▸ WORK TO BE COMPLETED
Every line containing "installed" should be copied out. Go through the entries and find them.

(Dataset records)
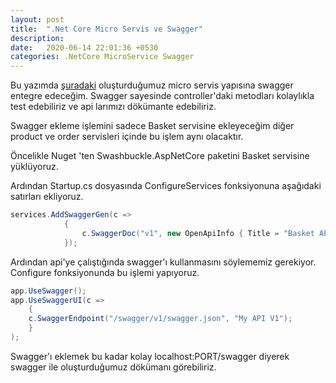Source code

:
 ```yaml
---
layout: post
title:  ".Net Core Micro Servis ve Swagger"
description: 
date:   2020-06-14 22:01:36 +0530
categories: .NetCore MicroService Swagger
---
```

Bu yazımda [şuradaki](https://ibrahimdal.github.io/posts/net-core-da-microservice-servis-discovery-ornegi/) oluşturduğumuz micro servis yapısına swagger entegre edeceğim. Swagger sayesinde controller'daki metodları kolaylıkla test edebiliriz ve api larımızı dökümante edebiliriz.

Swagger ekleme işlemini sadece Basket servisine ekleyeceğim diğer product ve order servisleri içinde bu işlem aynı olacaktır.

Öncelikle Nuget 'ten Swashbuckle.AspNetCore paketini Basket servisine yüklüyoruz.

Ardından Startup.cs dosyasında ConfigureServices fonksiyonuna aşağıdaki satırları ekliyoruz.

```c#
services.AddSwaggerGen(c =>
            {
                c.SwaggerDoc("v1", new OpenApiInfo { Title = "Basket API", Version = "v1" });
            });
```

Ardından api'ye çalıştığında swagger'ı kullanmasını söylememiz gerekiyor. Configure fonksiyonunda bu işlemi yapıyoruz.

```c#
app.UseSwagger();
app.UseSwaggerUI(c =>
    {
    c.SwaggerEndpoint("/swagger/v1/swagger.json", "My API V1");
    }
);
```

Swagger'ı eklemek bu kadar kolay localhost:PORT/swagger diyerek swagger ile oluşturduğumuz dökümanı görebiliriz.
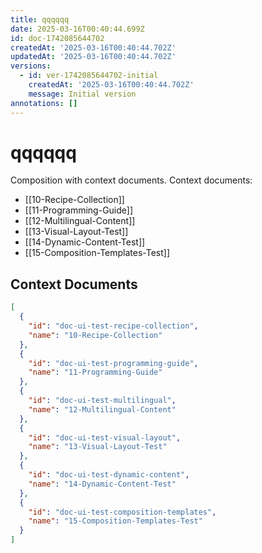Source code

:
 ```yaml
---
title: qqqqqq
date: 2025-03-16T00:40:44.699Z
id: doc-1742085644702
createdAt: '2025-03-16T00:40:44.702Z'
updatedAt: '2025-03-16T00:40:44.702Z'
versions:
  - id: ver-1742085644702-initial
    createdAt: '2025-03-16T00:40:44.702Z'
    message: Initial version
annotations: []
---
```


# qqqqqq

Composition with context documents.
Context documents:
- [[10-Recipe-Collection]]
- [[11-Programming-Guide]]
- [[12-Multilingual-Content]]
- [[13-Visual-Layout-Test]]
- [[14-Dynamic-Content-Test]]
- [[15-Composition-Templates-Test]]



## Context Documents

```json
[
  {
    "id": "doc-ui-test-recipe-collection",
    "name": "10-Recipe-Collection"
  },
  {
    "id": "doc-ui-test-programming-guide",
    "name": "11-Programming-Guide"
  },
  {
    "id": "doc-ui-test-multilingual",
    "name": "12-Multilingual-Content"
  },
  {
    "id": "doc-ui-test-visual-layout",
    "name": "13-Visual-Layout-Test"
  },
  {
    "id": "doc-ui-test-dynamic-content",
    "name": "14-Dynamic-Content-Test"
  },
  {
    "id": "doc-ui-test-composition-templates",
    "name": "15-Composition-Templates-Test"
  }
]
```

==

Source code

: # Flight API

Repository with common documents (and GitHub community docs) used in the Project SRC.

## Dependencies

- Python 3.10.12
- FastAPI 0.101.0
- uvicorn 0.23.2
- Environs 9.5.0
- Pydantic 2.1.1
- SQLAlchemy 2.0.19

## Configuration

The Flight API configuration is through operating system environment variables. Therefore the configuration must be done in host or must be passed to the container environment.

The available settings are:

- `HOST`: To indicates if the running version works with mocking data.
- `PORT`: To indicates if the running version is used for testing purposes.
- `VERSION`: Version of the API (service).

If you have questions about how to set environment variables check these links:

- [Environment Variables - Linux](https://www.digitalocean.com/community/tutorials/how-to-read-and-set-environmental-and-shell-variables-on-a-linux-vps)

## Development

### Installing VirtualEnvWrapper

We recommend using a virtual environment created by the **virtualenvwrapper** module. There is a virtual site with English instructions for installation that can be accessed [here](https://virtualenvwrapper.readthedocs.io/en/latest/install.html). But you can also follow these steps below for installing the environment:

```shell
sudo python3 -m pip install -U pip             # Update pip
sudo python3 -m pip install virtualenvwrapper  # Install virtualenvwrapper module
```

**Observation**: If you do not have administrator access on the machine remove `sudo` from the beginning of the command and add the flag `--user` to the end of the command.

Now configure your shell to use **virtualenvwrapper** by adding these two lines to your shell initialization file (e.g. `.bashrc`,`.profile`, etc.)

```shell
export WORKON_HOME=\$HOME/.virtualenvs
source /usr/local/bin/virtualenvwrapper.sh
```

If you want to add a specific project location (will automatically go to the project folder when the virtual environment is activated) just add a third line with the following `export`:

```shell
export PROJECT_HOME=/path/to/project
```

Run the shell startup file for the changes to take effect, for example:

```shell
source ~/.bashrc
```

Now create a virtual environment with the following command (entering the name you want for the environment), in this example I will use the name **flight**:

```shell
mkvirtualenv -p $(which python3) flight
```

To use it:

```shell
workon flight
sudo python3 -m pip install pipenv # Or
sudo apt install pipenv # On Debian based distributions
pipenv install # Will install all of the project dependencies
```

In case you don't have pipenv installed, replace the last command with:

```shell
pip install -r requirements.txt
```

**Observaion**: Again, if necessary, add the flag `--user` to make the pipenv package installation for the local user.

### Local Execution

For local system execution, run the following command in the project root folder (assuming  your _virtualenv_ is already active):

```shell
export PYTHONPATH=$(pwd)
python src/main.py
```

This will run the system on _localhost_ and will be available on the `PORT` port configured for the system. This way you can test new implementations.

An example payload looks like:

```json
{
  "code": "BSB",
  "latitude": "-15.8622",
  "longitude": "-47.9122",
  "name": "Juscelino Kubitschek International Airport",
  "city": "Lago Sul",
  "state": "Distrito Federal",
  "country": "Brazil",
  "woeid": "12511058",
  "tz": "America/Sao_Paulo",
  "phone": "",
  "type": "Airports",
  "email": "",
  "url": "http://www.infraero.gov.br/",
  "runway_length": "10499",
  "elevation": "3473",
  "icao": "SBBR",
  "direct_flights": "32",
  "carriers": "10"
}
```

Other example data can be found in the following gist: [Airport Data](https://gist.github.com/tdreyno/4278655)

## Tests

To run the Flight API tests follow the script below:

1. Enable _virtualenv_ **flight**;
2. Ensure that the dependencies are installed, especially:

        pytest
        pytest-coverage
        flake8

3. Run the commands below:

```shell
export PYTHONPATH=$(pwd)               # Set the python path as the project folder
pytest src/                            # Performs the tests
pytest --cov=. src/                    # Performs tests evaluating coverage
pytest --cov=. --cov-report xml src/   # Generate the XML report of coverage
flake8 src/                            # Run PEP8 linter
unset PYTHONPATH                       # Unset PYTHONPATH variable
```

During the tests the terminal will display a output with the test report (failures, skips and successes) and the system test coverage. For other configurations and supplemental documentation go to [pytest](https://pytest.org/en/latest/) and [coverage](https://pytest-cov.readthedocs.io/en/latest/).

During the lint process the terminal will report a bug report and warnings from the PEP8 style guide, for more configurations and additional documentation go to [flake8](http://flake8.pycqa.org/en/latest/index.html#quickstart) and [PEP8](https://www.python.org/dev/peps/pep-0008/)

▸ REPLY TO THE TASK
In case you don't have pipenv installed, replace the last command with:
2. Ensure that the dependencies are installed, especially:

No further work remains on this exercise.